Make an exact transcript of the lines in the data below, starting with the one containing "(First usecase)" and going on through the one containing "from supply or", with both included and the pictures left out.
--- Records for processing Enclosed Below ---
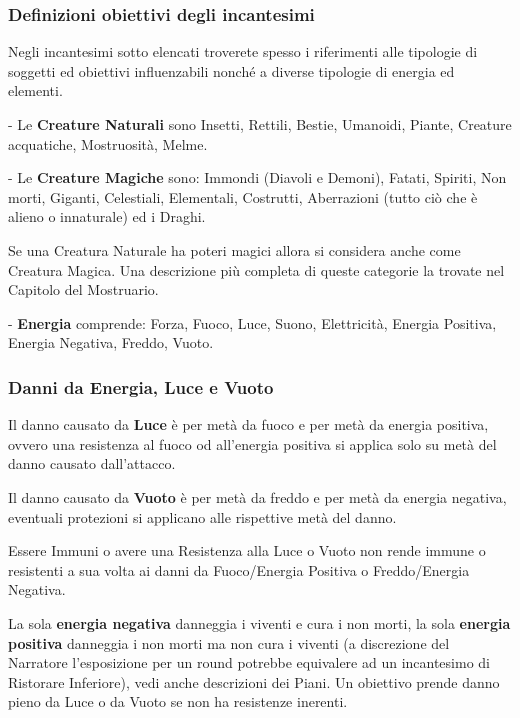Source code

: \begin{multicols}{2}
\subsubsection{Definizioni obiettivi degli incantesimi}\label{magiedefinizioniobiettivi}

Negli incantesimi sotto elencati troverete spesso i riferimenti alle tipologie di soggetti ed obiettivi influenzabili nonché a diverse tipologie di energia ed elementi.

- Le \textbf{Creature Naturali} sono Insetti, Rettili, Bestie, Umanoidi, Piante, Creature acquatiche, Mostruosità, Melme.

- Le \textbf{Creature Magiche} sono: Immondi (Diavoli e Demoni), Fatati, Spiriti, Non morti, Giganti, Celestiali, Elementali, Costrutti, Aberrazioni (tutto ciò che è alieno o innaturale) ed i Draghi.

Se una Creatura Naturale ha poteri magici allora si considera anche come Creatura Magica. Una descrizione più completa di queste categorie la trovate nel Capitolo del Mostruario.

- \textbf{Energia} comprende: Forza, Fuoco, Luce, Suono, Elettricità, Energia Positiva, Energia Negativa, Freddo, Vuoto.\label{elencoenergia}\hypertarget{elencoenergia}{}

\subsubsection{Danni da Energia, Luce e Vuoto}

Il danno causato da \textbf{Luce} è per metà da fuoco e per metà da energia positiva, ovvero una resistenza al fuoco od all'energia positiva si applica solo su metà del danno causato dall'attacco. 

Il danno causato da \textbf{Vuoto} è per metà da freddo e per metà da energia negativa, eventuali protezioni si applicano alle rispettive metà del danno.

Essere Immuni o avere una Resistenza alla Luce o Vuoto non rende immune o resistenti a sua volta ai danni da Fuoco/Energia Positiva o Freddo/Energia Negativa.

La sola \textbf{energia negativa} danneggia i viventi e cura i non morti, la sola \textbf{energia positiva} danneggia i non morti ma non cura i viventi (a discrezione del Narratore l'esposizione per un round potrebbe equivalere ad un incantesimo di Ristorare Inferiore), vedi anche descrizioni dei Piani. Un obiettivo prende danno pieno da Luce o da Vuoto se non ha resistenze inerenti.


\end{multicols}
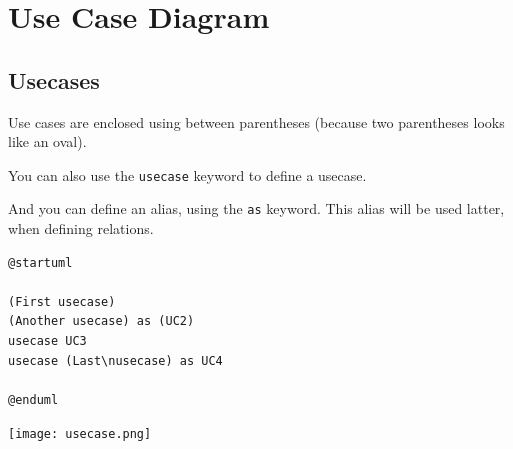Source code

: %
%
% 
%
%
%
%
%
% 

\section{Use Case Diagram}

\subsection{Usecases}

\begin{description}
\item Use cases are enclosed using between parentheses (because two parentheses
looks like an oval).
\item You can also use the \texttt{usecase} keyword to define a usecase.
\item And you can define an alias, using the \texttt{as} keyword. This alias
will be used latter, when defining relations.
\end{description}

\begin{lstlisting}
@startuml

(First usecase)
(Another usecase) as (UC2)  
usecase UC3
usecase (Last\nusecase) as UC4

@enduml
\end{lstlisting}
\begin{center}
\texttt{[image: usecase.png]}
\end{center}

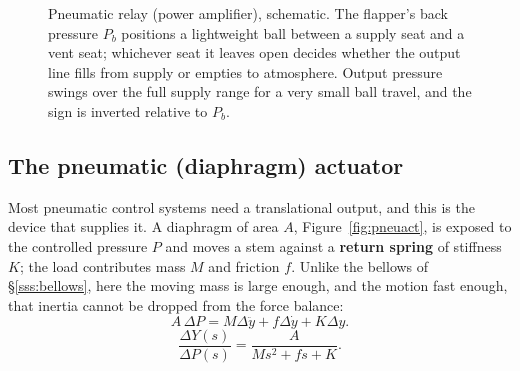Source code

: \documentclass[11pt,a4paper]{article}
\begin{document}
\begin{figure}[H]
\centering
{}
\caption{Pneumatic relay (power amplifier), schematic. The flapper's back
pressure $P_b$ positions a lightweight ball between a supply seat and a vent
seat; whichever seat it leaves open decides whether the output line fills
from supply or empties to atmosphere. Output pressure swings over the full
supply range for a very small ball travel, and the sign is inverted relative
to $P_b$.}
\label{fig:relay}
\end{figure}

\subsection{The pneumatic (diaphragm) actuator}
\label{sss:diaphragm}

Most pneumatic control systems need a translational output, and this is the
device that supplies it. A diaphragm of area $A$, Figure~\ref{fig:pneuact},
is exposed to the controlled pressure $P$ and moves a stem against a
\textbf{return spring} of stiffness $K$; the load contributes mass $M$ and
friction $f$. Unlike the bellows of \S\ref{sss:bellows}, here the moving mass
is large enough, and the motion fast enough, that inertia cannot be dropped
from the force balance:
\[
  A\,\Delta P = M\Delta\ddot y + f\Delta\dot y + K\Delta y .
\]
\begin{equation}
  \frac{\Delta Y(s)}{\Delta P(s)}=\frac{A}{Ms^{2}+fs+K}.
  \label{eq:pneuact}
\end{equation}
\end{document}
--- End of Enclosed Records for processing ---
Response:
(First usecase)
(Another usecase) as (UC2)  
usecase UC3
usecase (Last\nusecase) as UC4

@enduml
\end{lstlisting}
\begin{center}
\texttt{[image: usecase.png]}
\end{center}

Source code

: \documentclass[11pt,a4paper]{article}
\begin{document}
\begin{figure}[H]
\centering
{}
\caption{Pneumatic relay (power amplifier), schematic. The flapper's back
pressure $P_b$ positions a lightweight ball between a supply seat and a vent
seat; whichever seat it leaves open decides whether the output line fills
from supply or empties to atmosphere. Output pressure swings over the full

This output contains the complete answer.